━━━━━ Given records ━━━━━

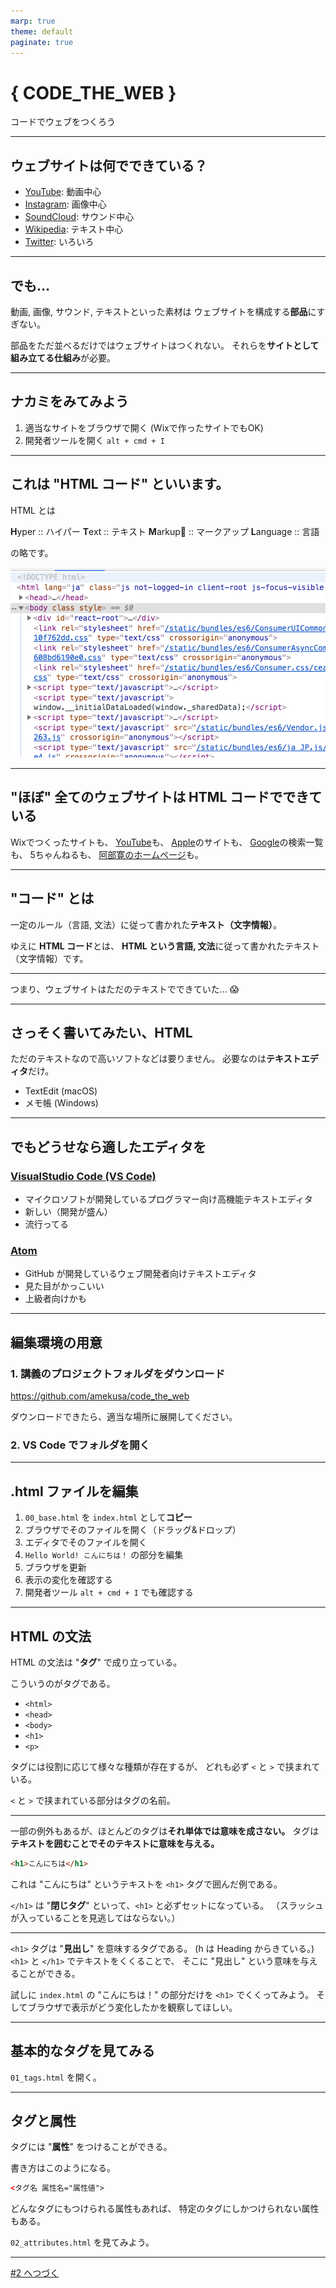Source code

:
 ```yaml
---
marp: true
theme: default
paginate: true
---
```


# { CODE_THE_WEB }
コードでウェブをつくろう

---

## ウェブサイトは何でできている？
- [YouTube](https://www.youtube.com/): 動画中心
- [Instagram](https://www.instagram.com/shibasnacks/): 画像中心
- [SoundCloud](https://soundcloud.com/stillwoozy): サウンド中心
- [Wikipedia](https://www.wikipedia.org/): テキスト中心
- [Twitter](https://twitter.com/daftpunk_music): いろいろ

---

## でも…
動画, 画像, サウンド, テキストといった素材は
ウェブサイトを構成する**部品**にすぎない。

部品をただ並べるだけではウェブサイトはつくれない。
それらを**サイトとして組み立てる仕組み**が必要。

---

## ナカミをみてみよう
1. 適当なサイトをブラウザで開く (Wixで作ったサイトでもOK)
2. 開発者ツールを開く `alt + cmd + I`

---

## これは "HTML コード" といいます。

HTML とは

**H**yper :: ハイパー
**T**ext :: テキスト
**M**arkup :: マークアップ
**L**anguage :: 言語

の略です。

![bg right:40%](img/html.png)

---

## "ほぼ" 全てのウェブサイトは HTML コードでできている
Wixでつくったサイトも、
[YouTube](https://www.youtube.com)も、
[Apple](https://www.apple.com)のサイトも、
[Google](https://www.google.com)の検索一覧も、
5ちゃんねるも、
[阿部寛のホームページ](http://abehiroshi.la.coocan.jp/)も。

---

## "コード" とは
一定のルール（言語, 文法）に従って書かれた**テキスト（文字情報）**。

ゆえに **HTML コード**とは、
**HTML という言語, 文法**に従って書かれたテキスト（文字情報）です。

---

つまり、ウェブサイトはただのテキストでできていた… :scream:

---

## さっそく書いてみたい、HTML
ただのテキストなので高いソフトなどは要りません。
必要なのは**テキストエディタ**だけ。

- TextEdit (macOS)
- メモ帳 (Windows)

---

## でもどうせなら適したエディタを

### [VisualStudio Code (VS Code)](https://code.visualstudio.com/)
- マイクロソフトが開発しているプログラマー向け高機能テキストエディタ
- 新しい（開発が盛ん）
- 流行ってる

### [Atom](https://atom.io/)
- GitHub が開発しているウェブ開発者向けテキストエディタ
- 見た目がかっこいい
- 上級者向けかも

---

## 編集環境の用意

### 1. 講義のプロジェクトフォルダをダウンロード
https://github.com/amekusa/code_the_web

ダウンロードできたら、適当な場所に展開してください。

### 2. VS Code でフォルダを開く

---

## .html ファイルを編集
1. `00_base.html` を `index.html` として**コピー**
2. ブラウザでそのファイルを開く（ドラッグ&ドロップ）
3. エディタでそのファイルを開く
4. `Hello World! こんにちは！` の部分を編集
5. ブラウザを更新
6. 表示の変化を確認する
7. 開発者ツール `alt + cmd + I` でも確認する

---

## HTML の文法
HTML の文法は "**タグ**" で成り立っている。

こういうのがタグである。
- `<html>`
- `<head>`
- `<body>`
- `<h1>`
- `<p>`


タグには役割に応じて様々な種類が存在するが、
どれも必ず `<` と `>` で挟まれている。

`<` と `>` で挟まれている部分はタグの名前。

---

一部の例外もあるが、ほとんどのタグは**それ単体では意味を成さない。**
タグは**テキストを囲むことでそのテキストに意味を与える。**

```html
<h1>こんにちは</h1>
```

これは "こんにちは" というテキストを `<h1>` タグで囲んだ例である。

`</h1>` は "**閉じタグ**" といって、`<h1>` と必ずセットになっている。
（スラッシュが入っていることを見逃してはならない。）

---

`<h1>` タグは "**見出し**" を意味するタグである。
(h は Heading からきている。)
`<h1>` と `</h1>` でテキストをくくることで、
そこに "見出し" という意味を与えることができる。

試しに `index.html` の "こんにちは！" の部分だけを `<h1>` でくくってみよう。
そしてブラウザで表示がどう変化したかを観察してほしい。

---

## 基本的なタグを見てみる
`01_tags.html` を開く。

---

## タグと属性
タグには "**属性**" をつけることができる。

書き方はこのようになる。
```html
<タグ名 属性名="属性値">
```

どんなタグにもつけられる属性もあれば、
特定のタグにしかつけられない属性もある。

`02_attributes.html` を見てみよう。

---

[#2 へつづく](README_2.html)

━━━━━

Task objective — If a line in the records above includes the string "index", copy it.

Written response —
1. `00_base.html` を `index.html` として**コピー**
試しに `index.html` の "こんにちは！" の部分だけを `<h1>` でくくってみよう。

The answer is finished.